Starting at the line with "#### dashboard", retype each line exactly up to and including the final line of the records below.

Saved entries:

----------------

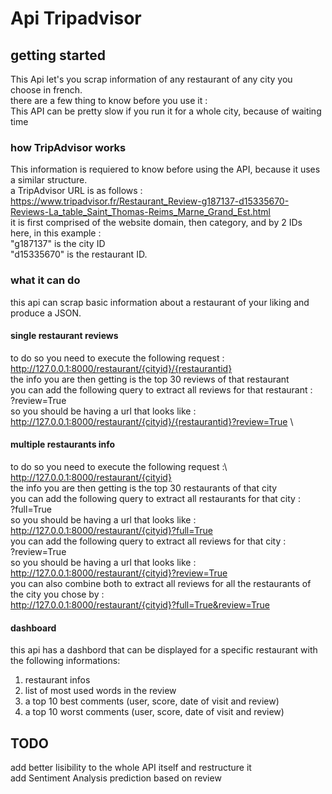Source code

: # Api Tripadvisor

## getting started
This Api let's you scrap information of any restaurant of any city you choose in french.\
there are a few thing to know before you use it :\
This API can be pretty slow if you run it for a whole city, because of waiting time

### how TripAdvisor works
This information is requiered to know before using the API, because it uses a similar structure.\
a TripAdvisor URL is as follows :\
https://www.tripadvisor.fr/Restaurant_Review-g187137-d15335670-Reviews-La_table_Saint_Thomas-Reims_Marne_Grand_Est.html \
it is first comprised of the website domain, then category, and by 2 IDs\
here, in this example :\
"g187137" is the city ID\
"d15335670" is the restaurant ID.

### what it can do
this api can scrap basic information about a restaurant of your liking and produce a JSON.

#### single restaurant reviews
to do so you need to execute the following request :\
http://127.0.0.1:8000/restaurant/{cityid}/{restaurantid}
\
the info you are then getting is the top 30 reviews of that restaurant\
you can add the following query to extract all reviews for that restaurant :\
?review=True\
so you should be having a url that looks like :\
http://127.0.0.1:8000/restaurant/{cityid}/{restaurantid}?review=True
\

#### multiple restaurants info 
to do so you need to execute the following request :\ 
http://127.0.0.1:8000/restaurant/{cityid}
\
the info you are then getting is the top 30 restaurants of that city\
you can add the following query to extract all restaurants for that city :\
?full=True\
so you should be having a url that looks like :\
http://127.0.0.1:8000/restaurant/{cityid}?full=True
\
you can add the following query to extract all reviews for that city :\
?review=True\
so you should be having a url that looks like :\
http://127.0.0.1:8000/restaurant/{cityid}?review=True
\
you can also combine both to extract all reviews for all the restaurants of the city you chose by :\
http://127.0.0.1:8000/restaurant/{cityid}?full=True&review=True

#### dashboard
this api has a dashbord that can be displayed for a specific restaurant with the following informations:
1. restaurant infos
2. list of most used words in the review
3. a top 10 best comments (user, score, date of visit and review)
4. a top 10 worst comments (user, score, date of visit and review)

## TODO
add better lisibility to the whole API itself and restructure it \
add Sentiment Analysis prediction based on review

----------------

Solution for this problem:
#### dashboard
this api has a dashbord that can be displayed for a specific restaurant with the following informations:
1. restaurant infos
2. list of most used words in the review
3. a top 10 best comments (user, score, date of visit and review)
4. a top 10 worst comments (user, score, date of visit and review)

## TODO
add better lisibility to the whole API itself and restructure it \
add Sentiment Analysis prediction based on review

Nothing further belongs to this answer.